◆ PROMPT ◆
Check each line of the entries below for the word "ixlib", and copy the lines that have it.

[Data entries]
________

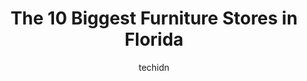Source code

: ---
layout: ampstory
image: https://i0.wp.com/paketmu.com/wp-content/uploads/2023/06/wassers-exclusive-furniture-interiors-0-in-florida-1686365071.jpeg?resize=640,853
author: techidn
featured: false
description: Explore the diverse Furniture Store scene in Florida, home to an incredible selection of 10 establishments catering to every taste. Whether youre in search of iconic favorites or undiscover
title: The 10 Biggest Furniture Stores in Florida
cover:
   title: The 10 Biggest Furniture Stores in Florida
   subtitle: RICKPATE
   background: https://paketmu.com/wp-content/uploads/2023/06/wassers-exclusive-furniture-interiors-0-in-florida-1686365071.jpeg

pages: 
 - layout: thirds
   top: <h1>#1 CITY Furniture</h1>
   bottom: "<p>Quality, Quality, Quality.  Went in just to look around and found some gems that I could not leave without.  This is not your regular lightweight you must put together fu</p>"
   background: https://paketmu.com/wp-content/uploads/2023/06/wassers-exclusive-furniture-interiors-1-in-florida-1686365072.jpeg
   backgroundblur: true
 - layout: thirds
   top: <h1>#2 CITY Furniture</h1>
   bottom: "<p>Very disappointed at my purchase. The only reason I am giving a 3 star to this review is because of the sales rep being an awesome lady. Im disappointed with the sofa!</p>"
   background: https://paketmu.com/wp-content/uploads/2023/06/wassers-exclusive-furniture-interiors-2-in-florida-1686365072.jpeg
   cta:
      link: https://paketmu.com/the-10-biggest-furniture-stores-in-florida/
      text: The 10 Biggest Furniture Stores in Florida
 - layout: thirds
   top: <h1>#3 CITY Furniture</h1>
   bottom: "<p>Unfortunately, I had to leave a star to write this review which is undeserving. I took the day off & was looking forward to the delivery of my sectional. Today I had a di</p>"
   background: https://paketmu.com/wp-content/uploads/2023/06/wassers-exclusive-furniture-interiors-3-in-florida-1686365073.jpeg
   cta:
      link: https://paketmu.com/the-10-biggest-furniture-stores-in-florida/
      text: The 10 Biggest Furniture Stores in Florida
 - layout: thirds
   top: <h1>#4 El Dorado Furniture - West Palm Beach Boulevard</h1>
   bottom: "<p>1901 Okeechobee Blvd, West Palm Beach, FL 33409, United States</p>"
   background: https://images.unsplash.com/photo-1608411404720-c8f0417bcdba?ixlib=rb-4.0.3&ixid=MnwxMjA3fDB8MHxwaG90by1wYWdlfHx8fGVufDB8fHx8&auto=format&fit=crop&w=640&h=853&q=80
   cta:
      link: https://paketmu.com/the-10-biggest-furniture-stores-in-florida/
      text: The 10 Biggest Furniture Stores in Florida
 - layout: thirds
   top: <h1>#5 Baers Furniture Co. Inc.</h1>
   bottom: "<p>12105 W Colonial Dr, Winter Garden, FL 34787, United States</p>"
   background: https://images.unsplash.com/photo-1632260260864-caf7fde5ec36?ixlib=rb-4.0.3&ixid=MnwxMjA3fDB8MHxwaG90by1wYWdlfHx8fGVufDB8fHx8&auto=format&fit=crop&w=640&h=853&q=80
   cta:
      link: https://paketmu.com/the-10-biggest-furniture-stores-in-florida/
      text: The 10 Biggest Furniture Stores in Florida
 - layout: thirds
   top: <h1>#6 Matter Brothers Furniture & Mattress</h1>
   bottom: "<p>7801 US Hwy 19 N, Pinellas Park, FL 33781, United States</p>"
   background: https://images.unsplash.com/photo-1597773150796-e5c14ebecbf5?ixlib=rb-4.0.3&ixid=MnwxMjA3fDB8MHxwaG90by1wYWdlfHx8fGVufDB8fHx8&auto=format&fit=crop&w=640&h=853&q=80
   cta:
      link: https://paketmu.com/the-10-biggest-furniture-stores-in-florida/
      text: The 10 Biggest Furniture Stores in Florida
 - layout: thirds
   top: <h1>#7 Furniture Outlet Depot</h1>
   bottom: "<p>2640 Michigan Ave # A, Kissimmee, FL 34744, United States</p>"
   background: https://images.unsplash.com/photo-1515405295579-ba7b45403062?ixlib=rb-4.0.3&ixid=MnwxMjA3fDB8MHxwaG90by1wYWdlfHx8fGVufDB8fHx8&auto=format&fit=crop&w=640&h=853&q=80
   cta:
      link: https://paketmu.com/the-10-biggest-furniture-stores-in-florida/
      text: The 10 Biggest Furniture Stores in Florida
 - layout: thirds
   middle: Continue reading...
   background: https://images.unsplash.com/photo-1618556658017-fd9c732d1360?ixlib=rb-4.0.3&ixid=MnwxMjA3fDB8MHxwaG90by1wYWdlfHx8fGVufDB8fHx8&auto=format&fit=crop&w=640&h=853&q=80
   cta:
      link: https://paketmu.com/the-10-biggest-furniture-stores-in-florida/
      text: The 10 Biggest Furniture Stores in Florida
      
---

________

◆ EXERCISE SOLUTION ◆
   background: https://images.unsplash.com/photo-1608411404720-c8f0417bcdba?ixlib=rb-4.0.3&ixid=MnwxMjA3fDB8MHxwaG90by1wYWdlfHx8fGVufDB8fHx8&auto=format&fit=crop&w=640&h=853&q=80
   background: https://images.unsplash.com/photo-1632260260864-caf7fde5ec36?ixlib=rb-4.0.3&ixid=MnwxMjA3fDB8MHxwaG90by1wYWdlfHx8fGVufDB8fHx8&auto=format&fit=crop&w=640&h=853&q=80
   background: https://images.unsplash.com/photo-1597773150796-e5c14ebecbf5?ixlib=rb-4.0.3&ixid=MnwxMjA3fDB8MHxwaG90by1wYWdlfHx8fGVufDB8fHx8&auto=format&fit=crop&w=640&h=853&q=80
   background: https://images.unsplash.com/photo-1515405295579-ba7b45403062?ixlib=rb-4.0.3&ixid=MnwxMjA3fDB8MHxwaG90by1wYWdlfHx8fGVufDB8fHx8&auto=format&fit=crop&w=640&h=853&q=80
   background: https://images.unsplash.com/photo-1618556658017-fd9c732d1360?ixlib=rb-4.0.3&ixid=MnwxMjA3fDB8MHxwaG90by1wYWdlfHx8fGVufDB8fHx8&auto=format&fit=crop&w=640&h=853&q=80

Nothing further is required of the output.